Thursday 31 May 2012

Runaway

Today, I was back in the pool. I was feeling relatively cocky: my Dead Leg, apart from the odd patellar dislocation, has been behaving himself. I was walking lengths, up and down the pool, wearing pink and yellow flippers, when an idea for the annual anniversary poem popped into my head (a good thing, too, because it was yesterday. Ooops). A problem: I began to pay less attention to the flippers than to words. I stopped to do my turn at the far end of the pool, and the Dead Leg decided to go buoyant, and out to the side he went. Physical activity has always provided the impetus for a lot of my creative output. I used to compose music, write lyrics, and work on poems in my head as I ran. I could run miles, and come home tired enough to focus, and get things down on paper. No more. If I lose focus on the leg, he runs off, seeking asylum or distractions. I was afraid I'd I lost track of the poem, but it is still there, rumbling around in the back of my head.

Tuesday 29 May 2012

Rumpled

I feel rumpled inside, bunched and hunched and as if nothing fits quite right. Creatively speaking, I have started loads of new projects and poems, and added a few pages to a growing novel I am not supposed to be writing at all. I don't feel settled enough somehow to properly tend to any of them, to iron out the wrinkles.

Thursday 24 May 2012

Weightlifting

I had my second hydrotherapy session today. It feels wonderful to be in the (very) warm water, to feel pain and tension and the heavy burden that is the Dead Leg seep away for a little while. I feel very much at home in the water, and I have to resist the urge to drop down and scoot along the bottom of the pool. I used to tune out the world that way, stop being responsible and the oldest and worrying about where everyone else was.
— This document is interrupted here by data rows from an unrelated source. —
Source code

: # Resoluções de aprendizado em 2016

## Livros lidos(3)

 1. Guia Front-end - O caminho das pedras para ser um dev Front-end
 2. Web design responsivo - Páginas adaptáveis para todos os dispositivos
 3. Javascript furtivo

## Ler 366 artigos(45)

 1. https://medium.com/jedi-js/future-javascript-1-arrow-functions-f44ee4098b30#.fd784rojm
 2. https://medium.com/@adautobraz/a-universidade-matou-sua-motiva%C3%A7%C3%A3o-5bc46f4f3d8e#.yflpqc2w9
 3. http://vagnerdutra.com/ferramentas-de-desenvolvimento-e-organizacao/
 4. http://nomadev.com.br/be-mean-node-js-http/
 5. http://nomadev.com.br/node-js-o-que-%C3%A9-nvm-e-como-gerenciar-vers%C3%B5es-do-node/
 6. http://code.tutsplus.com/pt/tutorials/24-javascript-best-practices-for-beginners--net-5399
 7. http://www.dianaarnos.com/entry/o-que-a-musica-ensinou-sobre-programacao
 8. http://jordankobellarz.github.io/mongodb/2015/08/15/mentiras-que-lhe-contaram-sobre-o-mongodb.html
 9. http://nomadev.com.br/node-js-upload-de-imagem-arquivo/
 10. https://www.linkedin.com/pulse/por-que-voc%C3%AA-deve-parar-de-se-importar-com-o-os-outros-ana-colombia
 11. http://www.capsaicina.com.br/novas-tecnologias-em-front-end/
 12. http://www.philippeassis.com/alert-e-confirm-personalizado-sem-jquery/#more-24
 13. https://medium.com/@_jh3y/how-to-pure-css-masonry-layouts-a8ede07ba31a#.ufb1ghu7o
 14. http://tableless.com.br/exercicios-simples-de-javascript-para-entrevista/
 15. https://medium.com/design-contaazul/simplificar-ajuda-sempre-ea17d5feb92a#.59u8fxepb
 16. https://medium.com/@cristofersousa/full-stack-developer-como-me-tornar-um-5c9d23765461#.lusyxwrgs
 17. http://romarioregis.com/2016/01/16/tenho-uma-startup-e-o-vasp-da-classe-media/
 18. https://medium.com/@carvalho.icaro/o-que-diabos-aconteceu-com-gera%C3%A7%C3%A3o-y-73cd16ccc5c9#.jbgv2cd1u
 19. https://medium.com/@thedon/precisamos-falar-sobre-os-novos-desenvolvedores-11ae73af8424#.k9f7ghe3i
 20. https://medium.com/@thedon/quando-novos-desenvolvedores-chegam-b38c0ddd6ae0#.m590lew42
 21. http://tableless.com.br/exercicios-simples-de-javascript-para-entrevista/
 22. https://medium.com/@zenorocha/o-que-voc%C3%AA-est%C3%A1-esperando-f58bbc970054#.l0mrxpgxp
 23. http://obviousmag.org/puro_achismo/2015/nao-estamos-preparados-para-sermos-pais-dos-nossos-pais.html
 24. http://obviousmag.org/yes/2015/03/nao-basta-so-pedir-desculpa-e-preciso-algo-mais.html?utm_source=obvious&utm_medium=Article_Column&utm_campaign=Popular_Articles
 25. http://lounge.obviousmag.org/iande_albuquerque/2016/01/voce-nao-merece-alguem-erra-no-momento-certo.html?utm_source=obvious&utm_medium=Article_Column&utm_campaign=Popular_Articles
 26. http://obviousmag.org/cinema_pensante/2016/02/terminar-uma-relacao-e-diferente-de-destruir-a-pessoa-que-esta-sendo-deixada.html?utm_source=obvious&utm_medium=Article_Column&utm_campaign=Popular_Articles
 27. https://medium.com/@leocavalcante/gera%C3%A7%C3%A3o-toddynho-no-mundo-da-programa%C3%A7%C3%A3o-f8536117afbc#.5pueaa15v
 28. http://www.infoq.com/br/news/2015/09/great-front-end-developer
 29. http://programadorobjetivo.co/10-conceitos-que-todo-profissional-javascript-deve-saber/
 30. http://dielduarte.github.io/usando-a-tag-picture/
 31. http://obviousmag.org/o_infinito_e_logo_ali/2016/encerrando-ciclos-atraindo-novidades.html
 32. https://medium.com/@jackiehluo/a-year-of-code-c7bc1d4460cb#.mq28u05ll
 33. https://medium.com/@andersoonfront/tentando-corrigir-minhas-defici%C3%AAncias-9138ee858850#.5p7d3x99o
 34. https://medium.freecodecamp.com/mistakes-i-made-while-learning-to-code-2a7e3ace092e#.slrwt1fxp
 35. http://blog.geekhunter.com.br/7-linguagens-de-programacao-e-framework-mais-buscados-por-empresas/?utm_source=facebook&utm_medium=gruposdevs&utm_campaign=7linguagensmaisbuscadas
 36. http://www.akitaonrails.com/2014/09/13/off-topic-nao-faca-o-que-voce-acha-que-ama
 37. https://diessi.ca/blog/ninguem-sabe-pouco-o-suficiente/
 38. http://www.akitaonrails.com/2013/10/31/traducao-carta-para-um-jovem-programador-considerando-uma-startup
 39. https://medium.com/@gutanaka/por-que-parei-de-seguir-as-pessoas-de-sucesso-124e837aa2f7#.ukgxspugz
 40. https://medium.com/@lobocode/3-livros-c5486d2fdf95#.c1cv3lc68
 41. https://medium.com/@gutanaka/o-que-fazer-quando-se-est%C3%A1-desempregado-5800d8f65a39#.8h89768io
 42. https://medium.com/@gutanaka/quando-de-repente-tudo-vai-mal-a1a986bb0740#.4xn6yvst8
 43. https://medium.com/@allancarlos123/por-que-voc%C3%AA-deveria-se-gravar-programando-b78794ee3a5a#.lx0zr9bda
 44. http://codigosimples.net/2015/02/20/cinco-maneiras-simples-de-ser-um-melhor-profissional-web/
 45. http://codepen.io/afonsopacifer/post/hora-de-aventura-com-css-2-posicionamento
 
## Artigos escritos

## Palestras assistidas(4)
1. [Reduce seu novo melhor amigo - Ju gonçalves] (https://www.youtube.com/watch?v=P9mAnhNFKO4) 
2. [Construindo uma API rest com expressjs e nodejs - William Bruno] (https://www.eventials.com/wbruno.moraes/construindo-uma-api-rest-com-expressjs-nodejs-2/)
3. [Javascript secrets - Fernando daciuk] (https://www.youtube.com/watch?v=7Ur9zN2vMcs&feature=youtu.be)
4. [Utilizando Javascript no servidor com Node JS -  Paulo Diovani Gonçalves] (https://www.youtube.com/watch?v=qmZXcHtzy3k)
I have to pay attention at hydrotherapy, because I might miss something crucial, the one magical exercise that will mean I get to leave the Dead Leg floating here by himself forever.

When my session is over, I walk to the bottom of the stairs. As I climb up, I get heavier and heavier. I stagger under the weight of the Dead Leg. He is still here. I collect all of my pain,  too, as I walk up the steps, and the weight that comes from knowing this is as good as I'll get, this 45 minute stint in the pool before I have to collect being disabled as I collect my keys from the basket.